Source data:
——————————

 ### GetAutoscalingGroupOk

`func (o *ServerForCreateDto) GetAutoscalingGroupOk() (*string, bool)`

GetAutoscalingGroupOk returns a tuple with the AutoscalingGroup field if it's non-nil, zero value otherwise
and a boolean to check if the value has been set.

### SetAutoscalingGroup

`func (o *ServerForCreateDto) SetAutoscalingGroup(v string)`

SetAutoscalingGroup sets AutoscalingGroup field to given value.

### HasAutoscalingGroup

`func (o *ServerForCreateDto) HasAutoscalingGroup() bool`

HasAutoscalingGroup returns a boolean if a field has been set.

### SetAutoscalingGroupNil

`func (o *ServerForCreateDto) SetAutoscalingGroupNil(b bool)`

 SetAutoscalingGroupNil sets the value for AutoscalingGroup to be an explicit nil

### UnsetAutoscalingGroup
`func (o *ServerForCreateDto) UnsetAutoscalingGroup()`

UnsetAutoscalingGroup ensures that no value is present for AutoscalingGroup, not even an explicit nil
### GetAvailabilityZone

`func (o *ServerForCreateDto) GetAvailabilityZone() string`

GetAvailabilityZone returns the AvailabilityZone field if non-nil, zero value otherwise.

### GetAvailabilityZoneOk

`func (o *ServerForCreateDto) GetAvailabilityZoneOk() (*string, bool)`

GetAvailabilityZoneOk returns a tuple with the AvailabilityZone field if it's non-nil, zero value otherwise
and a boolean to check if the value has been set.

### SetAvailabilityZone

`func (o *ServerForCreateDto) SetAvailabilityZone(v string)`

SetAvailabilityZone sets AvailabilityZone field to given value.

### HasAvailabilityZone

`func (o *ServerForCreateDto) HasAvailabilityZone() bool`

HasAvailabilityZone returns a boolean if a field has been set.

——————————

Exercise aim:
Please repeat every record above word for word.

Exercise output:
 ### GetAutoscalingGroupOk

`func (o *ServerForCreateDto) GetAutoscalingGroupOk() (*string, bool)`

GetAutoscalingGroupOk returns a tuple with the AutoscalingGroup field if it's non-nil, zero value otherwise
and a boolean to check if the value has been set.

### SetAutoscalingGroup

`func (o *ServerForCreateDto) SetAutoscalingGroup(v string)`

SetAutoscalingGroup sets AutoscalingGroup field to given value.

### HasAutoscalingGroup

`func (o *ServerForCreateDto) HasAutoscalingGroup() bool`

HasAutoscalingGroup returns a boolean if a field has been set.

### SetAutoscalingGroupNil

`func (o *ServerForCreateDto) SetAutoscalingGroupNil(b bool)`

 SetAutoscalingGroupNil sets the value for AutoscalingGroup to be an explicit nil

### UnsetAutoscalingGroup
`func (o *ServerForCreateDto) UnsetAutoscalingGroup()`

UnsetAutoscalingGroup ensures that no value is present for AutoscalingGroup, not even an explicit nil
### GetAvailabilityZone

`func (o *ServerForCreateDto) GetAvailabilityZone() string`

GetAvailabilityZone returns the AvailabilityZone field if non-nil, zero value otherwise.

### GetAvailabilityZoneOk

`func (o *ServerForCreateDto) GetAvailabilityZoneOk() (*string, bool)`

GetAvailabilityZoneOk returns a tuple with the AvailabilityZone field if it's non-nil, zero value otherwise
and a boolean to check if the value has been set.

### SetAvailabilityZone

`func (o *ServerForCreateDto) SetAvailabilityZone(v string)`

SetAvailabilityZone sets AvailabilityZone field to given value.

### HasAvailabilityZone

`func (o *ServerForCreateDto) HasAvailabilityZone() bool`

HasAvailabilityZone returns a boolean if a field has been set.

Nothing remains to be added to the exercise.